Top of Supplied data

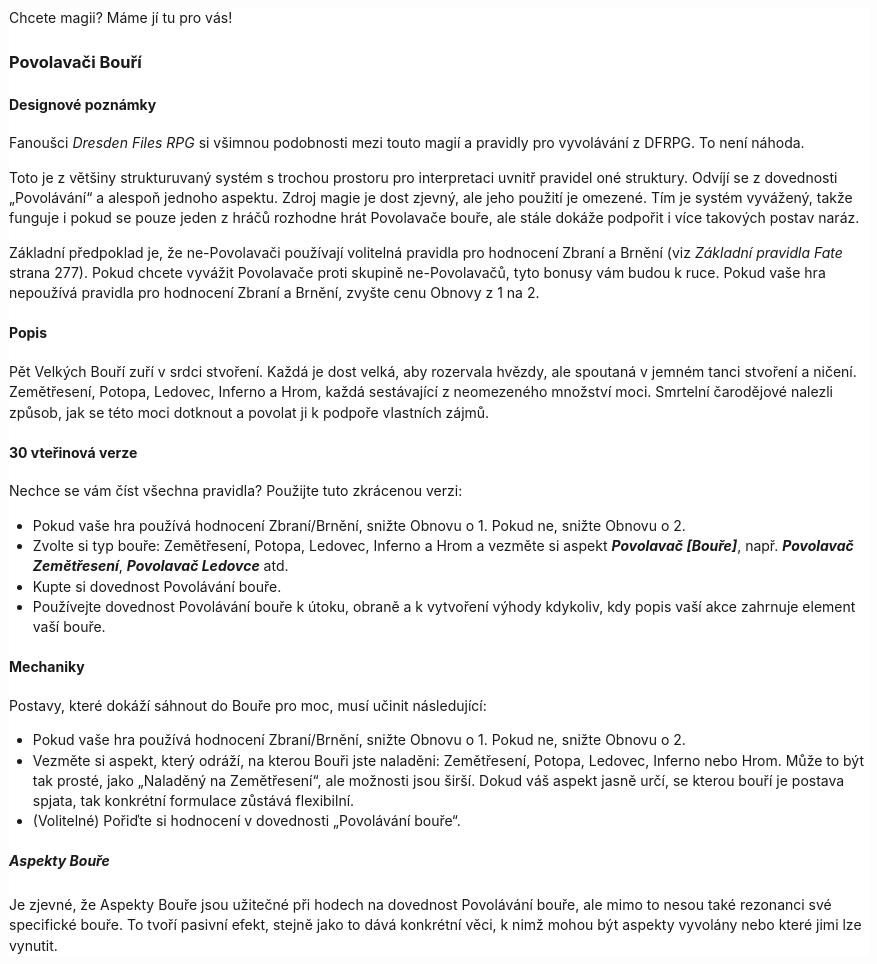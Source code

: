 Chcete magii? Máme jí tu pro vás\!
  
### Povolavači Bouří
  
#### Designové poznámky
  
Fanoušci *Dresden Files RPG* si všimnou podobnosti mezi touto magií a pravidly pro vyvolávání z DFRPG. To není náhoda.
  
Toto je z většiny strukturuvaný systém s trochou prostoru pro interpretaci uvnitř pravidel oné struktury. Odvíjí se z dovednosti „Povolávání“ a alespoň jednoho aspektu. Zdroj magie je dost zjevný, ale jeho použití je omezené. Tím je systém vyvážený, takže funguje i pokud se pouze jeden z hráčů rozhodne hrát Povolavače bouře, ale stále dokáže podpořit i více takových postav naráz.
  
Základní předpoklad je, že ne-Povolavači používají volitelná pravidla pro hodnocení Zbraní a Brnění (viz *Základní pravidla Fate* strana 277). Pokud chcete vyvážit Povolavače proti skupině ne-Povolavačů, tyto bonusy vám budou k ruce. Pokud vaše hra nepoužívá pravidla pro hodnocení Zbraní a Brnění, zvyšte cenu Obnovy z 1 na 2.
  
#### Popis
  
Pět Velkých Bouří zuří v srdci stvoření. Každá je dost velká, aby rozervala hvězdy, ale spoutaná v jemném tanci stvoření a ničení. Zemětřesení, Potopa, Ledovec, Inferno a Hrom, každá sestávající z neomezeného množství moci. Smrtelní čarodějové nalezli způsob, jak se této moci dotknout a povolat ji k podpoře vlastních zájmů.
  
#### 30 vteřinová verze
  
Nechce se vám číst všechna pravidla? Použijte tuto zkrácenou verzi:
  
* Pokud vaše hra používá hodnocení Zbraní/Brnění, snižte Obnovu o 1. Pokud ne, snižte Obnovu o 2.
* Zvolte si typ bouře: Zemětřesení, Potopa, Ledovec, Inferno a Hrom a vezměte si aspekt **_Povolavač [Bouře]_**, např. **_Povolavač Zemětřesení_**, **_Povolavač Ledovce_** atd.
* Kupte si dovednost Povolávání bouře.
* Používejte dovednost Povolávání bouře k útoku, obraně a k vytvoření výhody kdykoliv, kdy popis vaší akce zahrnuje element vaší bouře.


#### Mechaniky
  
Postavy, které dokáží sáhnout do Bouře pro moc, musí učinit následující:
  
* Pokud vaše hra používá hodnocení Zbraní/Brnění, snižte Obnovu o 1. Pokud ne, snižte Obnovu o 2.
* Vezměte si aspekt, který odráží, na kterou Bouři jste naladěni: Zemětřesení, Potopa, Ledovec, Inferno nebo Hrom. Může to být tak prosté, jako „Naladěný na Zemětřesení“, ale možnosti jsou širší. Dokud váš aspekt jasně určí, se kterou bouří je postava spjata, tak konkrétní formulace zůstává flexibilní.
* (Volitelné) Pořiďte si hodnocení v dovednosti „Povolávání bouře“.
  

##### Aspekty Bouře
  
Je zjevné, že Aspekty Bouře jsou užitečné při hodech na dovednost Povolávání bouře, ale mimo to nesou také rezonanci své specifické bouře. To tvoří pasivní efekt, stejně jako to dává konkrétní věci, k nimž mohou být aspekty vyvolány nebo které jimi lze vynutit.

Bottom of Supplied data
Top of Supplied data

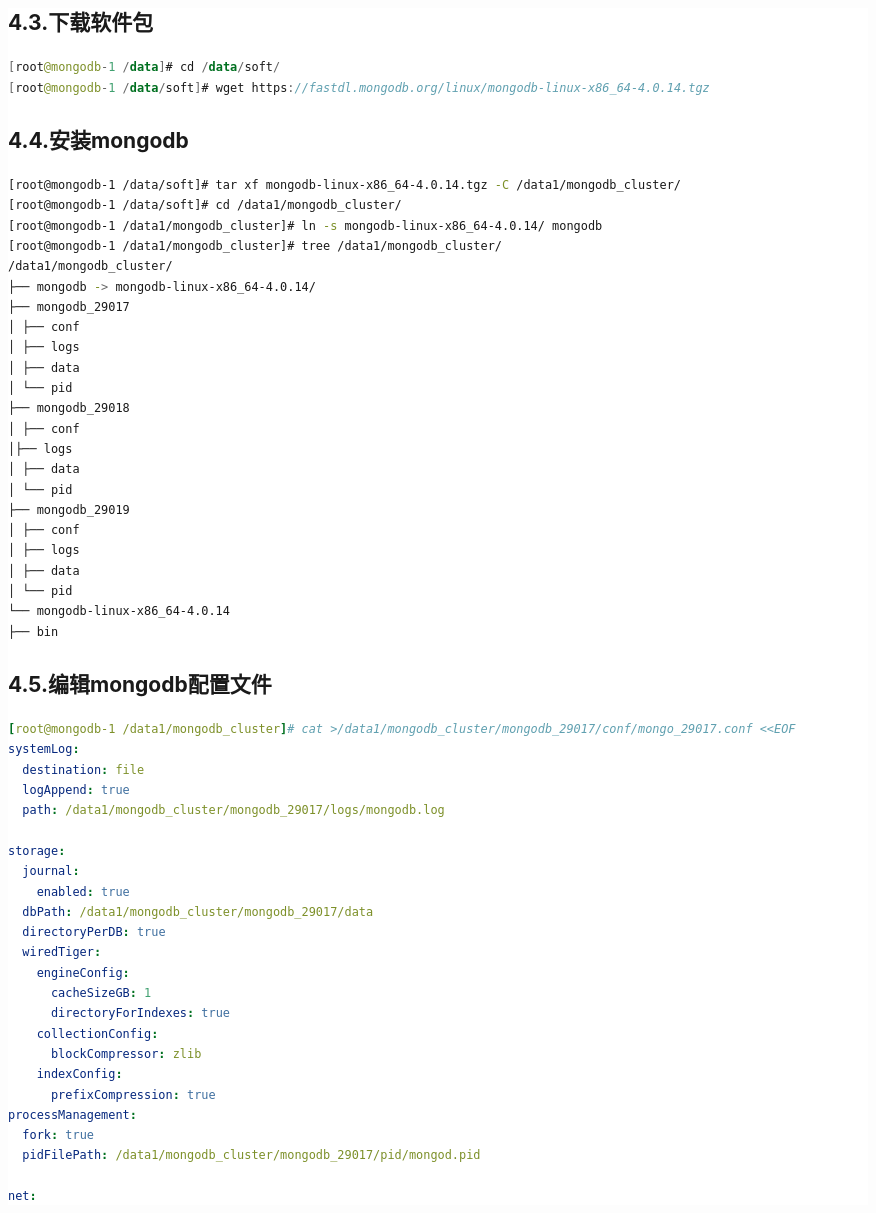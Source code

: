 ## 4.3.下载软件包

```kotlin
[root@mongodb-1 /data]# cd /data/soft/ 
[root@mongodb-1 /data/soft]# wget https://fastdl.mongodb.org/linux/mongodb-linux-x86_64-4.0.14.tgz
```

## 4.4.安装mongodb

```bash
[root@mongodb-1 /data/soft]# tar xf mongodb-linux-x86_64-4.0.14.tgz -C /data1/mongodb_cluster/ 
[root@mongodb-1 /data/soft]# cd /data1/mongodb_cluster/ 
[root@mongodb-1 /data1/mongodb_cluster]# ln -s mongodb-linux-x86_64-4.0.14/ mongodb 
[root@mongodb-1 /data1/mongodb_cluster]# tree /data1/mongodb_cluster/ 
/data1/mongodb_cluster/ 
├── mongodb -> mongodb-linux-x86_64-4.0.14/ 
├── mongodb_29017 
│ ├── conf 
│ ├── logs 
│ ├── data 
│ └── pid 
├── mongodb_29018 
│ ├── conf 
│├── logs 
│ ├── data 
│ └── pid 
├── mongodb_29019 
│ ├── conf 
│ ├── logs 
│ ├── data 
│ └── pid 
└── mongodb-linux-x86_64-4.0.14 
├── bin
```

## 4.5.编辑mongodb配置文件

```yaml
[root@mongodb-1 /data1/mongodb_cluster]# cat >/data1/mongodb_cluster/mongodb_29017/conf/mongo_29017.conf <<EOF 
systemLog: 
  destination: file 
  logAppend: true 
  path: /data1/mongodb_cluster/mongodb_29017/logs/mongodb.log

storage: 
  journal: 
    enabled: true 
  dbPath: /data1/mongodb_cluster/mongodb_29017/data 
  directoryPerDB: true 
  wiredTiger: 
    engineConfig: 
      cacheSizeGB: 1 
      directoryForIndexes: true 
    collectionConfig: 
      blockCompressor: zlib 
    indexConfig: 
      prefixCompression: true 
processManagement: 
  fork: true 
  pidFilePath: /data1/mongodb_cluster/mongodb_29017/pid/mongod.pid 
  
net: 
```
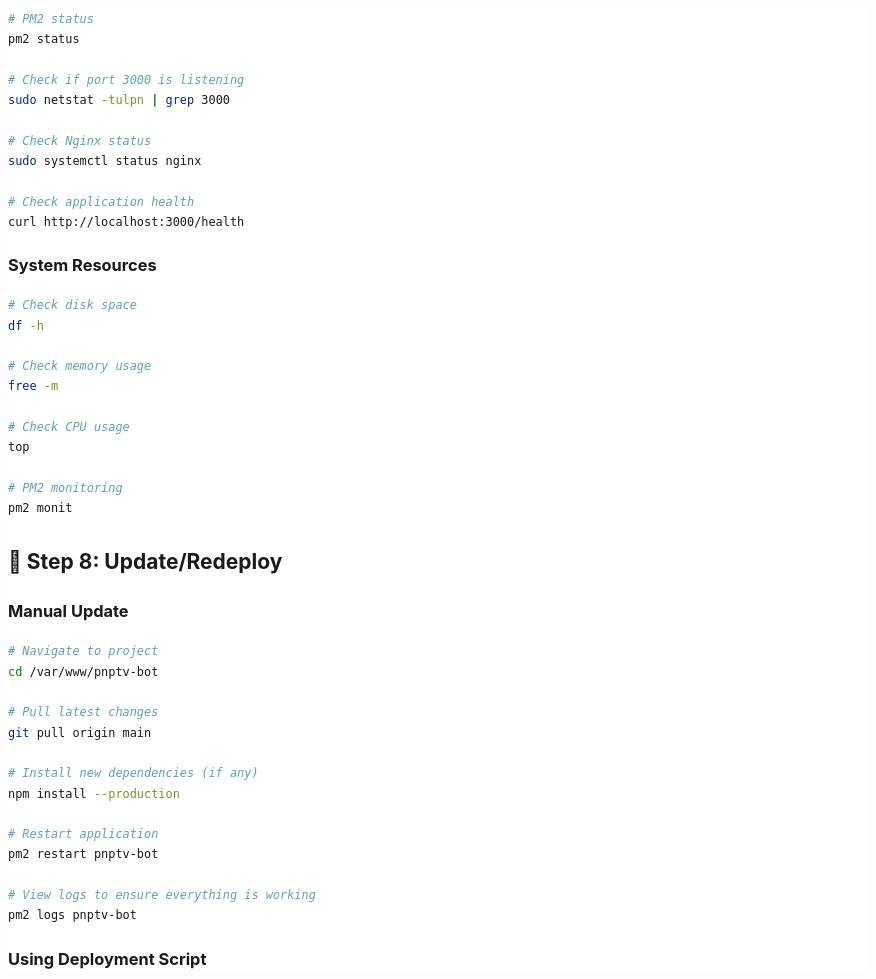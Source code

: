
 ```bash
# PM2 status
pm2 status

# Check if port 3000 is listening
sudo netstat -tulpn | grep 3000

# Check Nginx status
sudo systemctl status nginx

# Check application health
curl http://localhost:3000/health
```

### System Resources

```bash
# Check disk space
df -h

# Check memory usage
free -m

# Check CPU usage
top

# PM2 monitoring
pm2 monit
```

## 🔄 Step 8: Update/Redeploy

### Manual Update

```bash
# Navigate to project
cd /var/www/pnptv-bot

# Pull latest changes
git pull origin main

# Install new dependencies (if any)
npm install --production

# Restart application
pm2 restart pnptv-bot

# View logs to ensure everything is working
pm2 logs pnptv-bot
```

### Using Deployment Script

Bottom of Supplied data

| Exercise aim |
Once you have counted every line above that contains the string "health", give that number and nothing more.

| Output |
2